Stored items from a collection
******************************

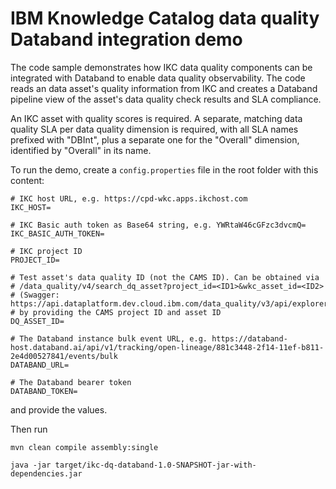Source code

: # IBM Knowledge Catalog data quality Databand integration demo

The code sample demonstrates how IKC data quality components can be integrated with Databand to enable
data quality observability. The code reads an data asset's quality information from IKC and creates a
Databand pipeline view of the asset's data quality check results and SLA compliance.

An IKC asset with quality scores is required. A separate, matching data quality SLA per data quality dimension
is required, with all SLA names prefixed with "DBInt", plus a separate one for the "Overall" dimension,
identified by "Overall" in its name.

To run the demo, create a `config.properties` file in the root folder with this content:

```
# IKC host URL, e.g. https://cpd-wkc.apps.ikchost.com
IKC_HOST=

# IKC Basic auth token as Base64 string, e.g. YWRtaW46cGFzc3dvcmQ=
IKC_BASIC_AUTH_TOKEN=

# IKC project ID
PROJECT_ID=

# Test asset's data quality ID (not the CAMS ID). Can be obtained via
# /data_quality/v4/search_dq_asset?project_id=<ID1>&wkc_asset_id=<ID2>
# (Swagger: https://api.dataplatform.dev.cloud.ibm.com/data_quality/v3/api/explorer/#/Data%20Quality%20Assets/search_dq_asset)
# by providing the CAMS project ID and asset ID
DQ_ASSET_ID=

# The Databand instance bulk event URL, e.g. https://databand-host.databand.ai/api/v1/tracking/open-lineage/881c3448-2f14-11ef-b811-2e4d00527841/events/bulk
DATABAND_URL=

# The Databand bearer token
DATABAND_TOKEN=
```
and provide the values.

Then run

`
mvn clean compile assembly:single
`

`
java -jar target/ikc-dq-databand-1.0-SNAPSHOT-jar-with-dependencies.jar
`
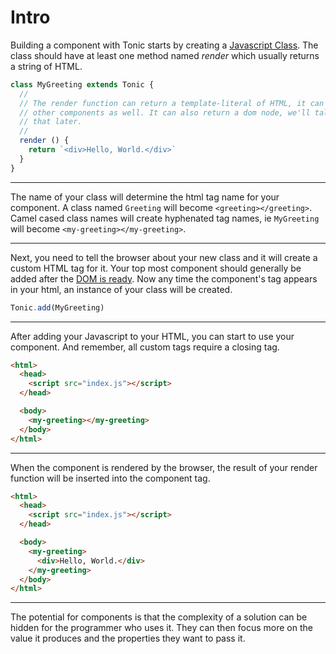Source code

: # Intro

Building a component with Tonic starts by creating a [Javascript Class][0].
The class should have at least one method named *render* which usually returns
a string of HTML.

```js
class MyGreeting extends Tonic {
  //
  // The render function can return a template-literal of HTML, it can include
  // other components as well. It can also return a dom node, we'll talk about
  // that later.
  //
  render () {
    return `<div>Hello, World.</div>`
  }
}
```

---

The name of your class will determine the html tag name for your component. A
class named `Greeting` will become `<greeting></greeting>`. Camel cased class
names will create hyphenated tag names, ie `MyGreeting` will become
`<my-greeting></my-greeting>`.

---

Next, you need to tell the browser about your new class and it will create a
custom HTML tag for it. Your top most component should generally be added after
the [DOM is ready][2]. Now any time the component's tag appears in your html, an
instance of your class will be created.

```js
Tonic.add(MyGreeting)
```

---

After adding your Javascript to your HTML, you can start to use your component.
And remember, all custom tags require a closing tag.

```html
<html>
  <head>
    <script src="index.js"></script>
  </head>

  <body>
    <my-greeting></my-greeting>
  </body>
</html>
```

---

When the component is rendered by the browser, the result of your render
function will be inserted into the component tag.

```html
<html>
  <head>
    <script src="index.js"></script>
  </head>

  <body>
    <my-greeting>
      <div>Hello, World.</div>
    </my-greeting>
  </body>
</html>
```

---

The potential for components is that the complexity of a solution can be
hidden for the programmer who uses it. They can then focus more on the value
it produces and the properties they want to pass it.


[0]:https://developer.mozilla.org/en-US/docs/Web/JavaScript/Reference/Classes
[1]:https://developer.mozilla.org/en-US/docs/Web/JavaScript/Reference/Template_literals
[2]:https://caniuse.com/#search=domcontentloaded
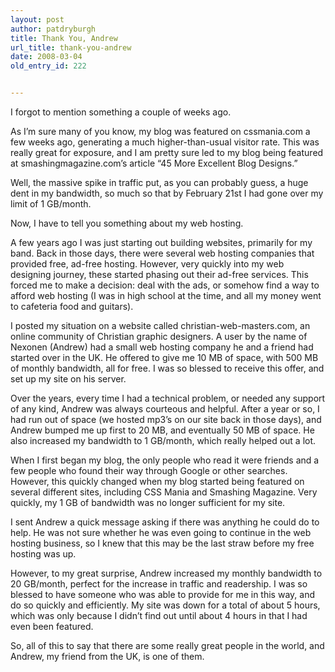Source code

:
 ```yaml
---
layout: post
author: patdryburgh
title: Thank You, Andrew
url_title: thank-you-andrew
date: 2008-03-04
old_entry_id: 222


---
```


I forgot to mention something a couple of weeks ago.

As I’m sure many of you know, my blog was featured on cssmania.com a few weeks ago, generating a much higher-than-usual visitor rate. This was really great for exposure, and I am pretty sure led to my blog being featured at smashingmagazine.com’s article “45 More Excellent Blog Designs.”

Well, the massive spike in traffic put, as you can probably guess, a huge dent in my bandwidth, so much so that by February 21st I had gone over my limit of 1 GB/month.

Now, I have to tell you something about my web hosting.

A few years ago I was just starting out building websites, primarily for my band. Back in those days, there were several web hosting companies that provided free, ad-free hosting. However, very quickly into my web designing journey, these started phasing out their ad-free services. This forced me to make a decision: deal with the ads, or somehow find a way to afford web hosting (I was in high school at the time, and all my money went to cafeteria food and guitars).

I posted my situation on a website called christian-web-masters.com, an online community of Christian graphic designers. A user by the name of Nexonen (Andrew) had a small web hosting company he and a friend had started over in the UK. He offered to give me 10 MB of space, with 500 MB of monthly bandwidth, all for free. I was so blessed to receive this offer, and set up my site on his server.

Over the years, every time I had a technical problem, or needed any support of any kind, Andrew was always courteous and helpful. After a year or so, I had run out of space (we hosted mp3’s on our site back in those days), and Andrew bumped me up first to 20 MB, and eventually 50 MB of space. He also increased my bandwidth to 1 GB/month, which really helped out a lot.

When I first began my blog, the only people who read it were friends and a few people who found their way through Google or other searches. However, this quickly changed when my blog started being featured on several different sites, including CSS Mania and Smashing Magazine. Very quickly, my 1 GB of bandwidth was no longer sufficient for my site.

I sent Andrew a quick message asking if there was anything he could do to help. He was not sure whether he was even going to continue in the web hosting business, so I knew that this may be the last straw before my free hosting was up.

However, to my great surprise, Andrew increased my monthly bandwidth to 20 GB/month, perfect for the increase in traffic and readership. I was so blessed to have someone who was able to provide for me in this way, and do so quickly and efficiently. My site was down for a total of about 5 hours, which was only because I didn’t find out until about 4 hours in that I had even been featured.

So, all of this to say that there are some really great people in the world, and Andrew, my friend from the UK, is one of them.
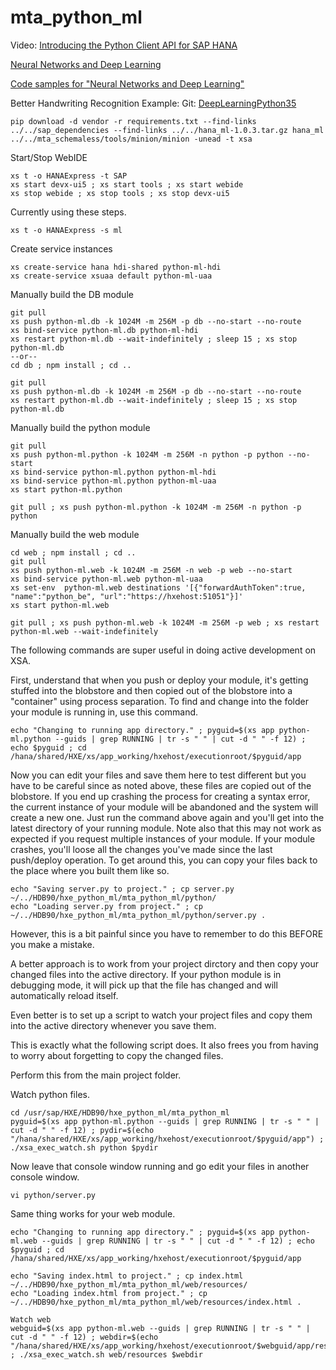 # mta_python_ml


Video: [Introducing the Python Client API for SAP HANA](https://video.sap.com/media/t/1_0bw54r9a/)


[Neural Networks and Deep Learning](http://neuralnetworksanddeeplearning.com/)


[Code samples for "Neural Networks and Deep Learning"](https://github.com/mnielsen/neural-networks-and-deep-learning)


Better Handwriting Recognition Example:
Git: [DeepLearningPython35](https://github.com/MichalDanielDobrzanski/DeepLearningPython35)


```
pip download -d vendor -r requirements.txt --find-links ../../sap_dependencies --find-links ../../hana_ml-1.0.3.tar.gz hana_ml
../../mta_schemaless/tools/minion/minion -unead -t xsa
```

Start/Stop WebIDE

```
xs t -o HANAExpress -t SAP
xs start devx-ui5 ; xs start tools ; xs start webide
xs stop webide ; xs stop tools ; xs stop devx-ui5
```

Currently using these steps.

```
xs t -o HANAExpress -s ml
```

Create service instances

```
xs create-service hana hdi-shared python-ml-hdi
xs create-service xsuaa default python-ml-uaa
```

Manually build the DB module

```
git pull
xs push python-ml.db -k 1024M -m 256M -p db --no-start --no-route
xs bind-service python-ml.db python-ml-hdi
xs restart python-ml.db --wait-indefinitely ; sleep 15 ; xs stop python-ml.db
--or--
cd db ; npm install ; cd ..

git pull
xs push python-ml.db -k 1024M -m 256M -p db --no-start --no-route
xs restart python-ml.db --wait-indefinitely ; sleep 15 ; xs stop python-ml.db
```

Manually build the python module

```
git pull
xs push python-ml.python -k 1024M -m 256M -n python -p python --no-start
xs bind-service python-ml.python python-ml-hdi
xs bind-service python-ml.python python-ml-uaa
xs start python-ml.python

git pull ; xs push python-ml.python -k 1024M -m 256M -n python -p python
```

Manually build the web module

```
cd web ; npm install ; cd ..
git pull
xs push python-ml.web -k 1024M -m 256M -n web -p web --no-start
xs bind-service python-ml.web python-ml-uaa
xs set-env  python-ml.web destinations '[{"forwardAuthToken":true, "name":"python_be", "url":"https://hxehost:51051"}]'
xs start python-ml.web

git pull ; xs push python-ml.web -k 1024M -m 256M -p web ; xs restart python-ml.web --wait-indefinitely
```
The following commands are super useful in doing active development on XSA.

First, understand that when you push or deploy your module, it's getting stuffed into the blobstore and then copied out of the blobstore into a "container" using process separation.  To find and change into the folder your module is running in, use this command.

```
echo "Changing to running app directory." ; pyguid=$(xs app python-ml.python --guids | grep RUNNING | tr -s " " | cut -d " " -f 12) ; echo $pyguid ; cd /hana/shared/HXE/xs/app_working/hxehost/executionroot/$pyguid/app
```
Now you can edit your files and save them here to test different but you have to be careful since as noted above, these files are copied out of the blobstore.  If you end up crashing the process for creating a syntax error, the current instance of your module will be abandoned and the system will create a new one.  Just run the command above again and you'll get into the latest directory of your running module.  Note also that this may not work as expected if you request multiple instances of your module.  If your module crashes, you'll loose all the changes you've made since the last push/deploy operation.  To get around this, you can copy your files back to the place where you built them like so.

```
echo "Saving server.py to project." ; cp server.py ~/../HDB90/hxe_python_ml/mta_python_ml/python/
echo "Loading server.py from project." ; cp ~/../HDB90/hxe_python_ml/mta_python_ml/python/server.py .
```
However, this is a bit painful since you have to remember to do this BEFORE you make a mistake.

A better approach is to work from your project dirctory and then copy your changed files into the active directory.  If your python module is in debugging mode, it will pick up that the file has changed and will automatically reload itself.

Even better is to set up a script to watch your project files and copy them into the active directory whenever you save them.

This is exactly what the following script does.  It also frees you from having to worry about forgetting to copy the changed files.

Perform this from the main project folder.

Watch python files.
```
cd /usr/sap/HXE/HDB90/hxe_python_ml/mta_python_ml
pyguid=$(xs app python-ml.python --guids | grep RUNNING | tr -s " " | cut -d " " -f 12) ; pydir=$(echo "/hana/shared/HXE/xs/app_working/hxehost/executionroot/$pyguid/app") ; ./xsa_exec_watch.sh python $pydir
```
Now leave that console window running and go edit your files in another console window.
```
vi python/server.py
```
Same thing works for your web module.

```
echo "Changing to running app directory." ; pyguid=$(xs app python-ml.web --guids | grep RUNNING | tr -s " " | cut -d " " -f 12) ; echo $pyguid ; cd /hana/shared/HXE/xs/app_working/hxehost/executionroot/$pyguid/app

echo "Saving index.html to project." ; cp index.html ~/../HDB90/hxe_python_ml/mta_python_ml/web/resources/
echo "Loading index.html from project." ; cp ~/../HDB90/hxe_python_ml/mta_python_ml/web/resources/index.html .

Watch web
webguid=$(xs app python-ml.web --guids | grep RUNNING | tr -s " " | cut -d " " -f 12) ; webdir=$(echo "/hana/shared/HXE/xs/app_working/hxehost/executionroot/$webguid/app/resources") ; ./xsa_exec_watch.sh web/resources $webdir

```

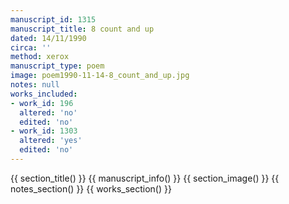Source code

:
 ```yaml
---
manuscript_id: 1315
manuscript_title: 8 count and up
dated: 14/11/1990
circa: ''
method: xerox
manuscript_type: poem
image: poem1990-11-14-8_count_and_up.jpg
notes: null
works_included:
- work_id: 196
  altered: 'no'
  edited: 'no'
- work_id: 1303
  altered: 'yes'
  edited: 'no'
---
```


{{ section_title() }}
{{ manuscript_info() }}
{{ section_image() }}
{{ notes_section() }}
{{ works_section() }}
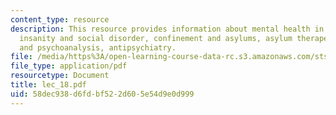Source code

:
 ```yaml
---
content_type: resource
description: This resource provides information about mental health in colonial america,
  insanity and social disorder, confinement and asylums, asylum therapeutics, freud
  and psychoanalysis, antipsychiatry.
file: /media/https%3A/open-learning-course-data-rc.s3.amazonaws.com/sts-005-disease-and-society-in-america-fall-2005/58dec938d6fdbf522d605e54d9e0d999_lec_18.pdf
file_type: application/pdf
resourcetype: Document
title: lec_18.pdf
uid: 58dec938-d6fd-bf52-2d60-5e54d9e0d999
---
```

******************************

• [Task details]: The word "function" may appear in lines of the entries. State how many lines hold it, as a number alone.

• [Response for this exercise]: 2